Osgood good to go
Although nine-hole municipals have a history of making money for the Fargo Parks District, Friday's opening of Osgood Golf Course is not going to make up for financial losses caused by recent flooding at Edgewood, El Zagal and, to a lesser degree...
Although nine-hole municipals have a history of making money for the Fargo Parks District, Friday's opening of Osgood Golf Course is not going to make up for financial losses caused by recent flooding at Edgewood, El Zagal and, to a lesser degree, Rose Creek.
But any opening is better than another closing, not to mention that the $2.8 million Osgood - located in the southwest reaches of the sprawling city - stands to gain invaluable exposure due to the plight of competitors and colleagues alike.
Edgewood season-ticket holders, for example, will be allowed to play the new course at least through the end of the month - assuming they're willing to drive 10 miles further south to do so.
"What it does marketing-wise is it forces people to play it that may not have played it," Fargo Park District Executive Director Roger Gress said, "and it opens up a new avenue for our customers because it is so dramatically different (than other area courses)."
That much is obvious during the drive before the drive.
The road that leads to the Osgood clubhouse, aptly named Clubhouse Drive, is lined with tall weeds - native grasses to those in the golf biz - giving the impression that the course resembles an unkempt field or a U.S. Open site. There is almost no manicured grass and, thankfully, zero water in sight.
Fargo has received nearly seven inches of rain in June. Osgood was designed to handle that much water in a single shower thanks to a series of connected detaining ponds, wetland areas that are able to take on overflow and the Sheyenne Diversion, which has kept the nearby Sheyenne River within its banks.
The extent of the damage from this month's moisture, which led to weekend closures for several area courses: a couple soggy pot bunkers, lingering water in a low-lying and out-of-play spot on No. 2 and mud on the edge of some of the gravel cart paths.

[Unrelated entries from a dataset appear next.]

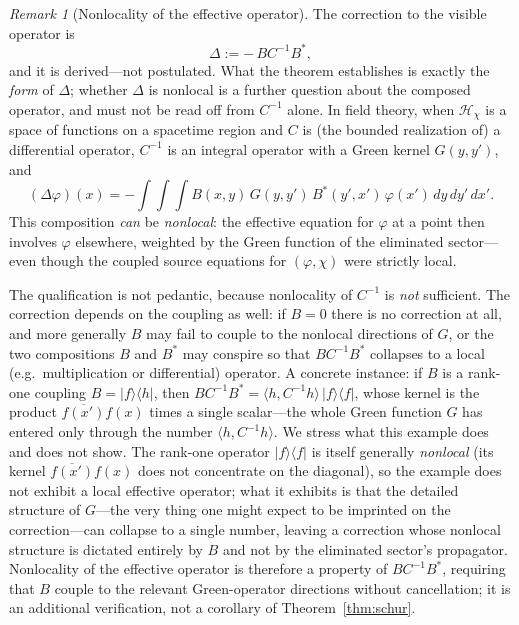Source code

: \documentclass[11pt,reqno]{amsart}
\numberwithin{equation}{section}
\theoremstyle{plain}
\theoremstyle{definition}
\theoremstyle{remark}
\newtheorem{remark}[theorem]{Remark}
\newcommand{\inner}[2]{\langle #1 , #2 \rangle}
\begin{document}
\begin{remark}[Nonlocality of the effective operator]
\label{rem:nonlocal}
The correction to the visible operator is
\begin{equation}
\label{eq:correction}
\Delta:=-\,BC^{-1}B^{*} ,
\end{equation}
and it is derived---not postulated. What the theorem establishes is exactly the \emph{form} of
$\Delta$; whether $\Delta$ is nonlocal is a further question about the composed operator, and
must not be read off from $C^{-1}$ alone. In field theory, when $\mathcal{H}_{\chi}$ is a
space of functions on a spacetime region and $C$ is (the bounded realization of) a differential
operator, $C^{-1}$ is an integral operator with a Green kernel $G(y,y')$, and
\[
(\Delta\varphi)(x)=-\int\!\!\int\!\!\int B(x,y)\,G(y,y')\,B^{*}(y',x')\,\varphi(x')\,dy\,dy'\,dx' .
\]
This composition \emph{can} be \emph{nonlocal}: the effective equation for
$\varphi$ at a point then involves $\varphi$ elsewhere, weighted by the Green function of the
eliminated sector---even though the coupled source equations for $(\varphi,\chi)$ were strictly
local.

The qualification is not pedantic, because nonlocality of $C^{-1}$ is \emph{not} sufficient. The
correction depends on the coupling as well: if $B=0$ there is no correction at all, and more
generally $B$ may fail to couple to the nonlocal directions of $G$, or the two compositions
$B$ and $B^{*}$ may conspire so that $BC^{-1}B^{*}$ collapses to a local (e.g.\ multiplication or
differential) operator. A concrete instance: if $B$ is a rank-one coupling
$B=\lvert f\rangle\langle h\rvert$, then $BC^{-1}B^{*}=\inner{h}{C^{-1}h}\,\lvert f\rangle\langle f\rvert$,
whose kernel is the product $\overline{f(x')}f(x)$ times a single scalar---the whole Green
function $G$ has entered only through the number $\inner{h}{C^{-1}h}$. We stress what this
example does and does not show. The rank-one operator $\lvert f\rangle\langle f\rvert$ is itself
generally \emph{nonlocal} (its kernel $\overline{f(x')}f(x)$ does not concentrate on the
diagonal), so the example does not exhibit a local effective operator; what it exhibits is that
the detailed structure of $G$---the very thing one might expect to be imprinted on the
correction---can collapse to a single number, leaving a correction whose nonlocal structure is
dictated entirely by $B$ and not by the eliminated sector's propagator. Nonlocality of the
effective operator is therefore a property
of $BC^{-1}B^{*}$, requiring that $B$ couple to the relevant Green-operator directions without
cancellation; it is an additional verification, not a corollary of Theorem~\ref{thm:schur}.


\end{remark}
\end{document}
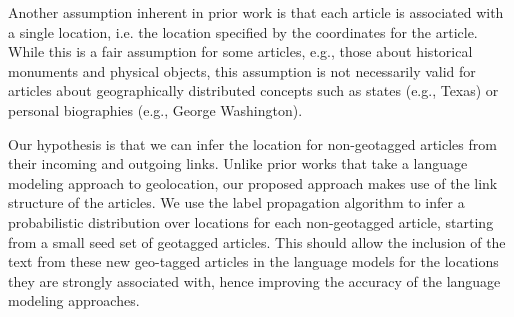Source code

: \par Another assumption inherent in prior work is that each article is
associated with a single location, i.e. the location specified by the
coordinates for the article. While this is a fair assumption for some
articles, e.g., those about historical monuments and physical objects, this
assumption is not necessarily valid for articles about geographically
distributed concepts such as states (e.g., Texas) or personal biographies
(e.g., George Washington).

\par Our hypothesis is that we can infer the location for non-geotagged
articles from their incoming and outgoing links. Unlike prior works that take
a language modeling approach to geolocation, our proposed approach makes use
of the link structure of the articles. We use the label propagation algorithm
to infer a probabilistic distribution over locations for each non-geotagged
article, starting from a small seed set of geotagged articles. This should
allow the inclusion of the text from these new geo-tagged articles in the
language models for the locations they are strongly associated with, hence
improving the accuracy of the language modeling approaches.


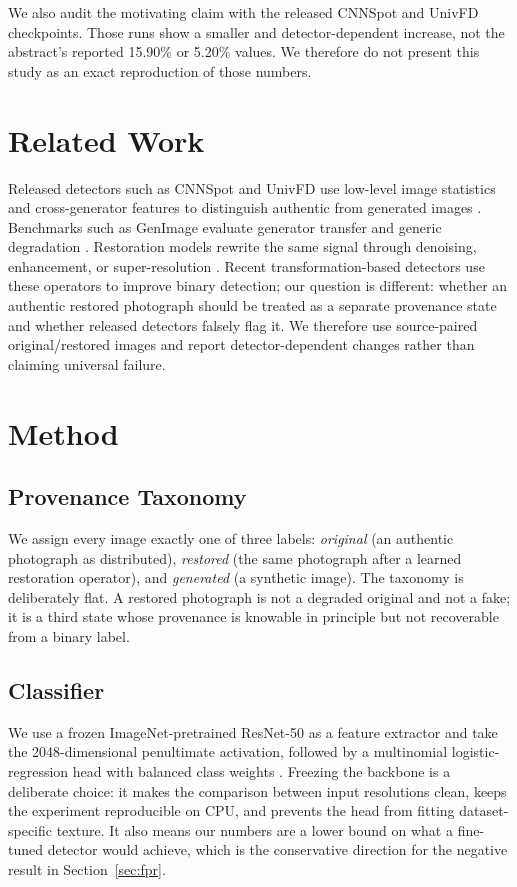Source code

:﻿\documentclass[graybox,norunningheads]{svmult}
\begin{document}
We also audit the motivating claim with the released CNNSpot and UnivFD checkpoints.
Those runs show a smaller and detector-dependent increase, not the abstract's
reported 15.90\% or 5.20\% values. We therefore do not present this study as an
exact reproduction of those numbers.

\section{Related Work}

Released detectors such as CNNSpot and UnivFD use low-level image statistics and
cross-generator features to distinguish authentic from generated images
\cite{wang2020cnnspot,ojha2023univfd}. Benchmarks such as GenImage evaluate
generator transfer and generic degradation \cite{zhu2023genimage}. Restoration
models rewrite the same signal through denoising, enhancement, or
super-resolution \cite{wang2021realesrgan,zamir2022restormer}. Recent
transformation-based detectors use these operators to improve binary detection;
our question is different: whether an authentic restored photograph should be
treated as a separate provenance state and whether released detectors falsely
flag it. We therefore use source-paired original/restored images and report
detector-dependent changes rather than claiming universal failure.

\section{Method}

\subsection{Provenance Taxonomy}

We assign every image exactly one of three labels:
\emph{original} (an authentic photograph as distributed),
\emph{restored} (the same photograph after a learned restoration operator),
and \emph{generated} (a synthetic image). The taxonomy is deliberately flat. A
restored photograph is not a degraded original and not a fake; it is a third state
whose provenance is knowable in principle but not recoverable from a binary label.

\subsection{Classifier}

We use a frozen ImageNet-pretrained ResNet-50 \cite{he2016resnet} as a feature
extractor and take the 2048-dimensional penultimate activation, followed by a
multinomial logistic-regression head with balanced class weights
\cite{pedregosa2011sklearn}. Freezing the backbone is a deliberate choice: it makes
the comparison between input resolutions clean, keeps the experiment reproducible on
CPU, and prevents the head from fitting dataset-specific texture. It also means our
numbers are a lower bound on what a fine-tuned detector would achieve, which is the
conservative direction for the negative result in Section~\ref{sec:fpr}.
\end{document}
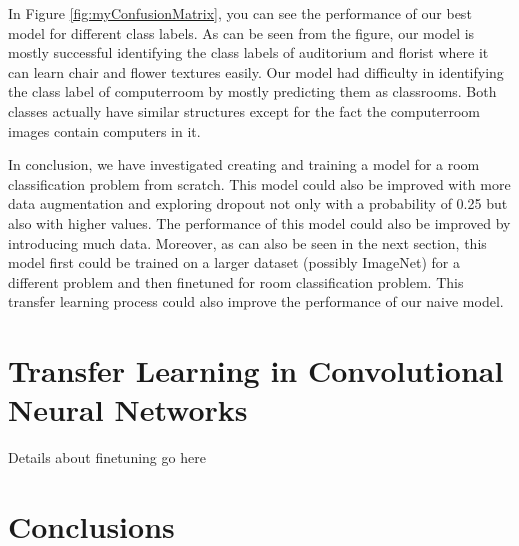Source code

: \documentclass{article}
\begin{document}
In Figure \ref{fig:myConfusionMatrix}, you can see the performance of our best model for different class labels. As can be seen from the figure, our model is mostly successful identifying the class labels of auditorium and florist where it can learn chair and flower textures easily. Our model had difficulty in identifying the class label of computerroom by mostly predicting them as classrooms. Both classes actually have similar structures except for the fact the computerroom images contain computers in it.

In conclusion, we have investigated creating and training a model for a room classification problem from scratch. This model could also be improved with more data augmentation and exploring dropout not only with a probability of 0.25 but also with higher values. The performance of this model could also be improved by introducing much data. Moreover, as can also be seen in the next section, this model first could be trained on a larger dataset (possibly ImageNet) for a different problem and then finetuned for room classification problem. This transfer learning process could also improve the performance of our naive model.

\section{Transfer Learning in Convolutional Neural Networks}

Details about finetuning go here 


\section{Conclusions}
 
{\small


}
\end{document}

"I feel for my counterparts at the other courses," said Osgood superintendent Victor Heitkamp, who brought his grounds crew to Edgewood last week to help fight the then-rising Red River. "I had my own battle this year trying to get the course ready and to flood on top of it, I didn't need that."
Ditto for Osgood's Lisa Schwinden, like Heitkamp, an Edgewood transplant. The 25-year-old former Fargo Shanley High School and University of Portland standout is one of four women in a three-state area to hold the title of head golf professional. She's been doing everything from stocking the pro shop to filming commercials to training employees Tuesday morning in the yet-unfinished clubhouse. The parking lot, restaurant and three practice holes need work, too.
As for the main nine holes, which feature five sets of tees, most of the ruggedness is by design. Bunkers blend into a large pond on No. 7. Native grasses beyond the wide rough and wider ninth fairway are nearly four feet tall. But, according to Heitkamp, the greens and tee boxes are "excellent" and have been ready for play since last fall.
And if the number of inquisitive phone calls is any indication - the course isn't accepting tee times until Thursday - Osgood will receive plenty of attention even in an abbreviated season.
"I think come Friday the accomplishment will speak for itself," Heitkamp said.